Through the Years, Bernece Wood Has Kept Her Famous Racing Family Close

[media-credit name=”woodbrothersracing.com” align=”alignright” width=”188″][/media-credit]May 12, 2012

Bernece Wood grew up the daughter of a country storekeeper from Charity, Va., married a sawmiller from Buffalo Ridge, and wound up the matriarch of one of NASCAR’s cornerstone race teams.

Mrs. Wood is one of only three people on the Wood Brothers team roster who has been there from the beginning in 1950. The others are her husband, NASCAR Hall of Fame member Glen Wood, and his brother, the team’s long-time crew chief Leonard Wood.

Mrs. Wood has seen the team grow from a fledgling outfit run by her husband and his brothers, Leonard, Delano, Ray Lee and the late Clay Wood,  to one managed by her sons Len, Eddie, and daughter Kim Wood Hall.

Through it all, even with all the demands that come with racing in NASCAR’s elite division, the Woods have remained a close-knit bunch, and much of the credit for that goes to the matriarch.

That’s never more evident than at dinnertime in Stuart. For decades, when the Woods raced out of a shop in Stuart, Bernece’s husband and children ate the noon meal at her table. The team, now based in Charlotte, is running a limited schedule again, and the family dinners are fairly regular again. In the summertime, there are peas, potatoes, beans, corn and tomatoes grown in Glen’s garden just down the same road where Bernece Wood and her children live door-to-door.
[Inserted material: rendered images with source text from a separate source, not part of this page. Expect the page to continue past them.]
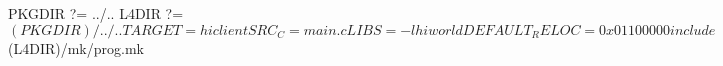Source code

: PKGDIR          ?= ../..
L4DIR           ?= $(PKGDIR)/../..

TARGET          = hiclient
SRC_C           = main.c
LIBS            = -lhiworld
DEFAULT_RELOC   = 0x01100000

include $(L4DIR)/mk/prog.mk
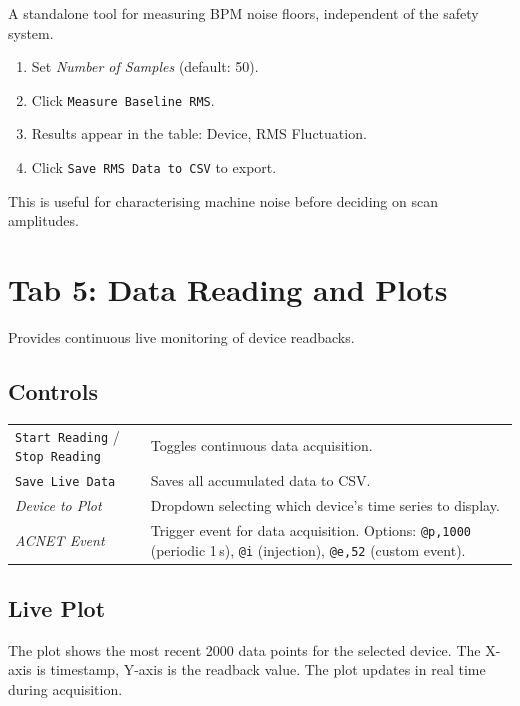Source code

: \documentclass[11pt,a4paper,twoside]{report}
\newcommand{\btn}[1]{\colorbox{accent!12}{\texttt{\small #1}}}
\newcommand{\field}[1]{\textit{#1}}
\begin{document}
A standalone tool for measuring BPM noise floors, independent of the safety system.

\begin{enumerate}
  \item Set \field{Number of Samples} (default: 50).
  \item Click \btn{Measure Baseline RMS}.
  \item Results appear in the table: Device, RMS Fluctuation.
  \item Click \btn{Save RMS Data to CSV} to export.
\end{enumerate}

This is useful for characterising machine noise before deciding on scan amplitudes.

\section{Tab 5: Data Reading and Plots}\label{sec:tab5}

Provides continuous live monitoring of device readbacks.

\subsection{Controls}

\begin{tabularx}{\textwidth}{lX}
  \toprule
  \btn{Start Reading} / \btn{Stop Reading} & Toggles continuous data acquisition. \\
  \btn{Save Live Data}   & Saves all accumulated data to CSV. \\
  \field{Device to Plot}  & Dropdown selecting which device's time series to display. \\
  \field{ACNET Event}     & Trigger event for data acquisition. Options: \texttt{@p,1000} (periodic 1\,s), \texttt{@i} (injection), \texttt{@e,52} (custom event). \\
  \bottomrule
\end{tabularx}

\subsection{Live Plot}

The plot shows the most recent 2000 data points for the selected device. The X-axis is timestamp, Y-axis is the readback value. The plot updates in real time during acquisition.
\end{document}

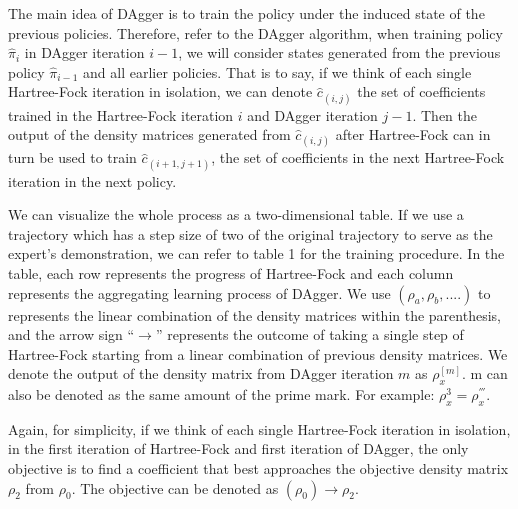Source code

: \documentclass[twoside,11pt]{article}
\begin{document}


The main idea of DAgger is to train the policy under the induced state of the previous policies. Therefore, refer to the DAgger algorithm, when training policy $\hat{\pi}_{i}$ in DAgger iteration $i-1$,
we will consider states generated from the previous policy $\hat{\pi}_{i-1}$ and all earlier policies. That is to say, if we think of each single Hartree-Fock iteration in isolation, we can denote $\hat{c}_{(i,j)}$ the set of coefficients trained in the Hartree-Fock iteration $i$ and DAgger iteration $j-1$. Then the output of the density matrices generated from $\hat{c}_{(i,j)}$ after Hartree-Fock can in turn be used to train $\hat{c}_{(i+1,j+1)}$, the set of coefficients in the next Hartree-Fock iteration in the next policy.


We can visualize the whole process as a two-dimensional table. If we use a trajectory which has a step size of two of the original trajectory to serve as the expert's demonstration, we can refer to table 1 for the training procedure.
In the table, each row represents the progress of Hartree-Fock and each column represents the aggregating learning process of DAgger. We use $(\rho_a, \rho_b, ....)$ to represents the linear combination of the density matrices within the parenthesis, and the arrow sign ``$\rightarrow$'' represents the outcome of taking a single step of Hartree-Fock starting from a linear combination of previous density matrices. We denote the output of the density matrix from DAgger iteration $m$ as $\rho_x^{[m]}$. m can also be denoted as the same amount of the prime mark. For example: $\rho_x^{3} = \rho_x^{'''}$.

Again, for simplicity, if we think of each single Hartree-Fock iteration in isolation, in the first iteration of Hartree-Fock and first iteration of DAgger, the only objective is to find a coefficient that best approaches the objective density matrix $\rho_2$ from  $\rho_0$. The objective can be denoted as $(\rho_0) \rightarrow \rho_2$. 
\end{document}
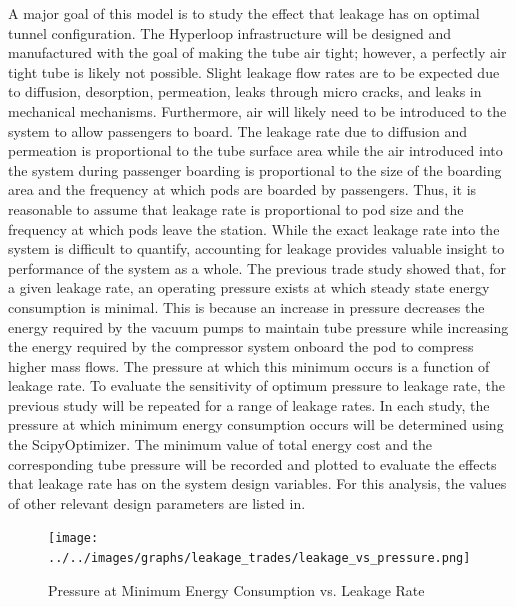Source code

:A major goal of this model is to study the effect that leakage has on optimal
tunnel configuration. The Hyperloop infrastructure will be designed and
manufactured with the goal of making the tube air tight; however, a perfectly
air tight tube is likely not possible. Slight leakage flow rates are to be
expected due to diffusion, desorption, permeation, leaks through micro cracks,
and leaks in mechanical mechanisms. Furthermore, air will likely need to be
introduced to the system to allow passengers to board. The leakage rate due to
diffusion and permeation is proportional to the tube surface area while the air
introduced into the system during passenger boarding is proportional to the
size of the boarding area and the frequency at which pods are boarded by passengers.
Thus, it is reasonable to assume that leakage rate is proportional to pod size
and the frequency at which pods leave the station. While the exact leakage rate
into the system is difficult to quantify, accounting for leakage provides
valuable insight to performance of the system as a whole.
The previous trade study showed that, for a given leakage rate, an operating
pressure exists at which steady state energy consumption is minimal.
This is because an increase in pressure decreases the energy required by the
vacuum pumps to maintain tube pressure while increasing the energy required by
the compressor system onboard the pod to compress higher mass flows.
The pressure at which this minimum occurs is a function of leakage rate.
To evaluate the sensitivity of optimum pressure to leakage rate, the previous
study will be repeated for a range of leakage rates. In each study, the
pressure at which minimum energy consumption occurs will be determined using
the ScipyOptimizer. The minimum value of total energy cost and the
corresponding tube pressure will be recorded and plotted to evaluate the
effects that leakage rate has on the system design variables.
For this analysis, the values of other relevant design parameters are listed in.
\begin{figure}
	\centering
	\texttt{[image: ../../images/graphs/leakage\_trades/leakage\_vs\_pressure.png]}
	\caption{Pressure at Minimum Energy Consumption vs. Leakage Rate}
	\label{fig:pres_vs_leakage_rate}
\end{figure}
It’s like a scene from a Norman Rockwell painting, but it’s an everyday occurrence for the Woods.

“We never knew any other way,” daughter Kim Hall said. “That’s how it’s always been.”

The family meals also serve as informal business meetings.

“Whenever you had news or something to tell, you told it when everybody was together,” she said, adding that no one dared be late or they might miss something important.

There are other reasons to be punctual.

“If you get there five minutes late, your drink has been poured for five minutes, and if you’re five minutes early, the cornbread is still in the oven,” she said.

It’s not just the noon meal that Bernece Wood and her family, including daughters in law, a son-in-law and grandchildren, eat together. Sometimes it’s breakfast around the big table at the Coffee Break restaurant in Stuart; other times it’s a cookout on Eddie’s patio.

“Still to this day we eat most of our meals together,” Hall said.

When Bernece Wood isn’t actually with her family, she’s usually talking about them to visitors at the Wood Brothers Museum in Stuart.

“She loves nothing more than to be at that museum talking about her family.”

Mrs. Wood also loves to share with visitors her knowledge of the team’s 62 years in racing. She can identify the faces in decades-old photos, and she’s pretty savvy about the cars too.

“She can tell a ’58 Ford from a ’59 Ford, and I can’t do that,” Hall said.  “She’s the perfect person to be at the museum.”

One of Bernece Wood’s favorite subjects of late is her team’s victory in the 2011 Daytona 500. She proudly wears her ring from that victory, alternating with Glen’s NASCAR Hall of Fame ring.

It was a special win for Mrs. Wood for many reasons, including the fact that the race team run by her children bounced back from several disappointing seasons to score a major victory.  It was one that came the old-fashioned way, not because of gas mileage or some other fluke.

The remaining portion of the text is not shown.